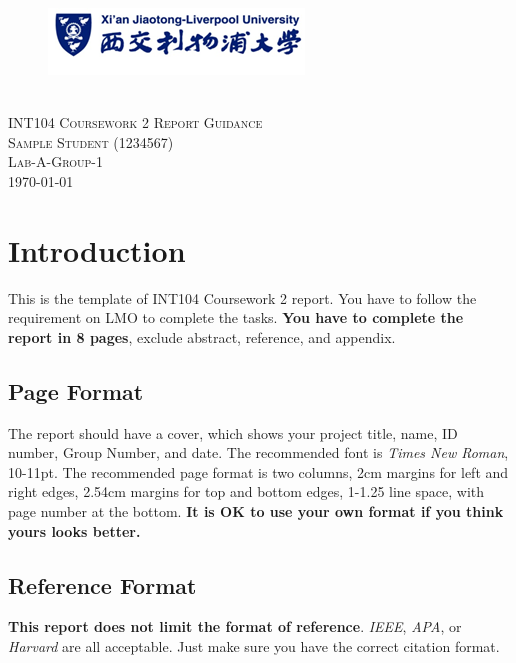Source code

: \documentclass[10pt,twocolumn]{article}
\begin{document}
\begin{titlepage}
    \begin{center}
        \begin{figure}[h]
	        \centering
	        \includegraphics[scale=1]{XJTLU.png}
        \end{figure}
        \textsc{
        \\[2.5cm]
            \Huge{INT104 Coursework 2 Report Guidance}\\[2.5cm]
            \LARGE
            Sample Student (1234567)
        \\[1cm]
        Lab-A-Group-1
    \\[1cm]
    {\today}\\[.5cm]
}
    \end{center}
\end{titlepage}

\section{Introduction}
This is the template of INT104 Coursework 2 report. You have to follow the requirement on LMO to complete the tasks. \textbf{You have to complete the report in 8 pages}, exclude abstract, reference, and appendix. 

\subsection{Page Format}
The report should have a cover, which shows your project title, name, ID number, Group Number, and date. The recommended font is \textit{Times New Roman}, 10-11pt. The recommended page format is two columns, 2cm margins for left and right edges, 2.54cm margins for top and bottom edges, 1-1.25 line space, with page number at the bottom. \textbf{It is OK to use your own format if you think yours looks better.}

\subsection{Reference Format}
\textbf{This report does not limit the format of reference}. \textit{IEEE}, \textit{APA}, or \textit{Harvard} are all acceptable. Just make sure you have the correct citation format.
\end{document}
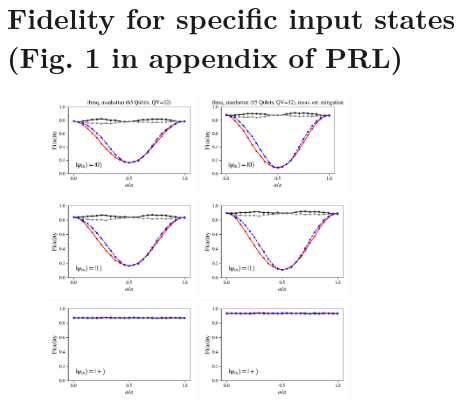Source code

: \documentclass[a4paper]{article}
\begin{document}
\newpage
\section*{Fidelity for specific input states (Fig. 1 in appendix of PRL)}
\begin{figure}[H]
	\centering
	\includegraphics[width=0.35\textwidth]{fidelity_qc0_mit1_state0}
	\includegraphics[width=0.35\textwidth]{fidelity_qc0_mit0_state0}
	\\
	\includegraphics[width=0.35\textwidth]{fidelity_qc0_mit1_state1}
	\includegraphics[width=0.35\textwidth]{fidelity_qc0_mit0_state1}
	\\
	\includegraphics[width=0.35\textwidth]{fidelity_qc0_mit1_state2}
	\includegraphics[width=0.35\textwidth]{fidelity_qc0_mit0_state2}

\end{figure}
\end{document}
* * *
WHAT TO WORK ON:
The copy should hold every entry above word for word and none of the pictures.

REPLY TO THE TASK:
Source code

: \documentclass[10pt,twocolumn]{article}
\begin{document}
\begin{titlepage}
    \begin{center}
        \begin{figure}[h]
	        \centering
	        \includegraphics[scale=1]{XJTLU.png}
        \end{figure}
        \textsc{
        \\[2.5cm]
            \Huge{INT104 Coursework 2 Report Guidance}\\[2.5cm]
            \LARGE
            Sample Student (1234567)
        \\[1cm]
        Lab-A-Group-1
    \\[1cm]
    {\today}\\[.5cm]
}
    \end{center}
\end{titlepage}

\section{Introduction}
This is the template of INT104 Coursework 2 report. You have to follow the requirement on LMO to complete the tasks. \textbf{You have to complete the report in 8 pages}, exclude abstract, reference, and appendix. 

\subsection{Page Format}
The report should have a cover, which shows your project title, name, ID number, Group Number, and date. The recommended font is \textit{Times New Roman}, 10-11pt. The recommended page format is two columns, 2cm margins for left and right edges, 2.54cm margins for top and bottom edges, 1-1.25 line space, with page number at the bottom. \textbf{It is OK to use your own format if you think yours looks better.}

\subsection{Reference Format}
\textbf{This report does not limit the format of reference}. \textit{IEEE}, \textit{APA}, or \textit{Harvard} are all acceptable. Just make sure you have the correct citation format.
\end{document}
Source code

: \documentclass[a4paper]{article}
\begin{document}
\newpage
\section*{Fidelity for specific input states (Fig. 1 in appendix of PRL)}
\begin{figure}[H]
	\centering
	\includegraphics[width=0.35\textwidth]{fidelity_qc0_mit1_state0}
	\includegraphics[width=0.35\textwidth]{fidelity_qc0_mit0_state0}
	\\
	\includegraphics[width=0.35\textwidth]{fidelity_qc0_mit1_state1}
	\includegraphics[width=0.35\textwidth]{fidelity_qc0_mit0_state1}
	\\
	\includegraphics[width=0.35\textwidth]{fidelity_qc0_mit1_state2}
	\includegraphics[width=0.35\textwidth]{fidelity_qc0_mit0_state2}

\end{figure}
\end{document}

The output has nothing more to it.